I have the jitters. My bed stand is full of hand written lists, my belly
is full of butterflies. I'm leaving in 5 days and up 'til now most of my energy
has been spent on filling out the ridiculously long web application for my man
to be allowed to live with me in Sweden, and on trying to survive every day
sad and completely alone. But yesterday suddenly a new host of emotions
settled on me; anxiety, excitement, hope - and serious travel nerves.
I can't remember when I last had a pleasant trip, it's been many years.
A couple of years back I did fly to Florence, Italy - only to get caught
right up in the problems following the eruption of the Icelandic volcano.
I had one night of relaxation and beer drinking before I heard the news
and then spent the rest of my time desperately trying to find a spot on a bus
or in a car driving north. It was one of the most stressful experiences of my life.
Traveling on stand-by this time is certainly not doing much to calm me.
There is a slight possibility I will get bumped at the very last second,
when I'm already at the airport, ready to go.

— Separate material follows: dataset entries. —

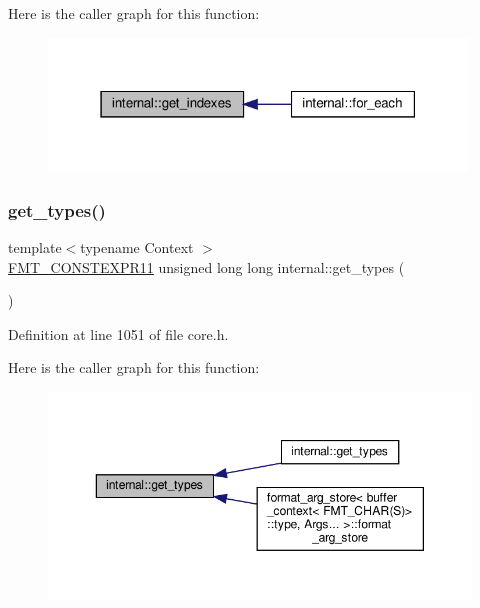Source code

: Here is the caller graph for this function\+:
\nopagebreak
\begin{figure}[H]
\begin{center}
\leavevmode
\includegraphics[width=315pt]{namespaceinternal_aa8f32827bf5cced22ea13872d6058762_icgraph}
\end{center}
\end{figure}
\mbox{\label{namespaceinternal_aaa50494fe4b84c4924ef9506709813e8}} 
\subsubsection{\texorpdfstring{get\+\_\+types()}{get\_types()}\hspace{0.1cm}{\footnotesize\ttfamily [1/2]}}
{\footnotesize\ttfamily template$<$typename Context $>$ \\
\hyperlink{core_8h_a056f29fbe3ea234ac0cc417fb866a189}{F\+M\+T\+\_\+\+C\+O\+N\+S\+T\+E\+X\+P\+R11} unsigned long long internal\+::get\+\_\+types (\begin{DoxyParamCaption}{ }\end{DoxyParamCaption})}



Definition at line 1051 of file core.\+h.

Here is the caller graph for this function\+:
\nopagebreak
\begin{figure}[H]
\begin{center}
\leavevmode
\includegraphics[width=350pt]{namespaceinternal_aaa50494fe4b84c4924ef9506709813e8_icgraph}
\end{center}
\end{figure}
\mbox{\label{namespaceinternal_ac95af6018795359d47a7063b508fbd7b}}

It's hard to think about.
Leaving my cats in the care of my parents is also a bit of a gamble.
And packing! The last time I packed for a short trip I ended up
with nothing to wear. I don't even know how that happened.
And last but not least: What will it be like seeing my man again,
but then only getting 3 days with him? What will it be like having to
part yet again after just a few days, this time not knowing when
we will see each other again? That one hurts to think about.